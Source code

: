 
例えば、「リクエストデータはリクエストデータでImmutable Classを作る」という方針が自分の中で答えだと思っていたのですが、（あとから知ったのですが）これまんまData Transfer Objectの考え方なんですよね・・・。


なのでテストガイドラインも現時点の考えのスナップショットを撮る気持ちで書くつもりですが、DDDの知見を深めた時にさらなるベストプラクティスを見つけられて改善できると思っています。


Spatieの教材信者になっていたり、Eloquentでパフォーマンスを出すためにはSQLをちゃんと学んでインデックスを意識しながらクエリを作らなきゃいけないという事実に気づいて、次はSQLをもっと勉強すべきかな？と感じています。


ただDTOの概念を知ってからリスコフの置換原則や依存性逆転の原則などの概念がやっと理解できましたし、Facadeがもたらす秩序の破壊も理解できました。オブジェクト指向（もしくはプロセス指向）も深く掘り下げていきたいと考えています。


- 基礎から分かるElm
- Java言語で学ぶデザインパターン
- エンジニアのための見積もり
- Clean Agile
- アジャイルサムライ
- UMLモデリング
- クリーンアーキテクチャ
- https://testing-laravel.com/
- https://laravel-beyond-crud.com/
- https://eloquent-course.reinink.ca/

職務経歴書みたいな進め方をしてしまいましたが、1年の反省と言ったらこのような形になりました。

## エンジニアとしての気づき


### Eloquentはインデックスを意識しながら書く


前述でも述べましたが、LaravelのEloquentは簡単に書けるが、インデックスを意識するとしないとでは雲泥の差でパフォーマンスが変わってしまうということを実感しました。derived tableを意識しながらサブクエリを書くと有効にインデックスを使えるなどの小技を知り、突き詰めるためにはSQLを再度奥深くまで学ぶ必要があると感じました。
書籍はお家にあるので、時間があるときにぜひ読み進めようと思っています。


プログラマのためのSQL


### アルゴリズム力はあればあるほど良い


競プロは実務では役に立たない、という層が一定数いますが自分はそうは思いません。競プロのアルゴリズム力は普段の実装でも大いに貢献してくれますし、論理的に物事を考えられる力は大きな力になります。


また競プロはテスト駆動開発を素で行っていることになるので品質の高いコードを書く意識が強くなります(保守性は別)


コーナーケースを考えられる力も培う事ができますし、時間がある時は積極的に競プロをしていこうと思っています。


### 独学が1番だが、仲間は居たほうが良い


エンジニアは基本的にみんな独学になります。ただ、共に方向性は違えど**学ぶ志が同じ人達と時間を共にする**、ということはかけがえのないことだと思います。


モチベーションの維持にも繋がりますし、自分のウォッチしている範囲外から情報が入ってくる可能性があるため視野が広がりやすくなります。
++++++
- _Instructions to follow_
Transcribe exactly, please, the lines from the one with "コーナーケースを考えられる力" to the last line of the entries above, ends included.

- _Response area_
コーナーケースを考えられる力も培う事ができますし、時間がある時は積極的に競プロをしていこうと思っています。


### 独学が1番だが、仲間は居たほうが良い


エンジニアは基本的にみんな独学になります。ただ、共に方向性は違えど**学ぶ志が同じ人達と時間を共にする**、ということはかけがえのないことだと思います。


モチベーションの維持にも繋がりますし、自分のウォッチしている範囲外から情報が入ってくる可能性があるため視野が広がりやすくなります。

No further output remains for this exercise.